**Problem statement:** From the line containing "### Стек технологий" through the last line of the records, print every line exactly and nothing more.

**Records shown:**

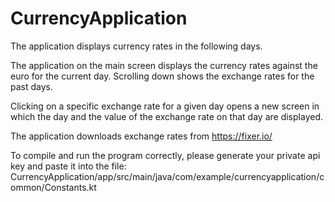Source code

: # CurrencyApplication
The application displays currency rates in the following days.


The application on the main screen displays the currency rates against the euro for the current day. Scrolling down shows the exchange rates for the past days.

Clicking on a specific exchange rate for a given day opens a new screen in which the day and the value of the exchange rate on that day are displayed.


The application downloads exchange rates from https://fixer.io/

To compile and run the program correctly, please generate your private api key and paste it into the file:<br>
CurrencyApplication/app/src/main/java/com/example/currencyapplication/common/Constants.kt 
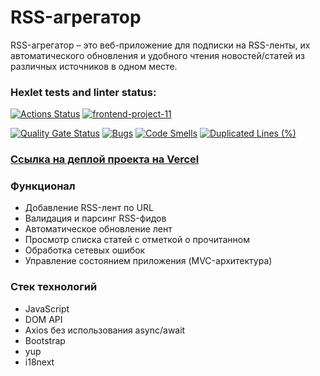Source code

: # RSS-агрегатор
RSS-агрегатор – это веб-приложение для подписки на RSS-ленты, их автоматического обновления и удобного чтения новостей/статей из различных источников в одном месте.

### Hexlet tests and linter status:
[![Actions Status](https://github.com/anilopchisak/frontend-project-11/actions/workflows/hexlet-check.yml/badge.svg)](https://github.com/anilopchisak/frontend-project-11/actions) 
[![frontend-project-11](https://github.com/anilopchisak/frontend-project-11/actions/workflows/frontend-project-11.yml/badge.svg)](https://github.com/anilopchisak/frontend-project-11/actions/workflows/frontend-project-11.yml)

[![Quality Gate Status](https://sonarcloud.io/api/project_badges/measure?project=anilopchisak_frontend-project-11&metric=alert_status)](https://sonarcloud.io/summary/new_code?id=anilopchisak_frontend-project-11)
[![Bugs](https://sonarcloud.io/api/project_badges/measure?project=anilopchisak_frontend-project-11&metric=bugs)](https://sonarcloud.io/summary/new_code?id=anilopchisak_frontend-project-11)
[![Code Smells](https://sonarcloud.io/api/project_badges/measure?project=anilopchisak_frontend-project-11&metric=code_smells)](https://sonarcloud.io/summary/new_code?id=anilopchisak_frontend-project-11)
[![Duplicated Lines (%)](https://sonarcloud.io/api/project_badges/measure?project=anilopchisak_frontend-project-11&metric=duplicated_lines_density)](https://sonarcloud.io/summary/new_code?id=anilopchisak_frontend-project-11)

### [Ссылка на деплой проекта на Vercel](https://frontend-project-11-drab-beta.vercel.app/)

### Функционал
- Добавление RSS-лент по URL 
- Валидация и парсинг RSS-фидов 
- Автоматическое обновление лент
- Просмотр списка статей с отметкой о прочитанном 
- Обработка сетевых ошибок
- Управление состоянием приложения (MVC-архитектура)

### Стек технологий
- JavaScript
- DOM API
- Axios без использования async/await
- Bootstrap
- yup
- i18next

**Answer to the problem:**
### Стек технологий
- JavaScript
- DOM API
- Axios без использования async/await
- Bootstrap
- yup
- i18next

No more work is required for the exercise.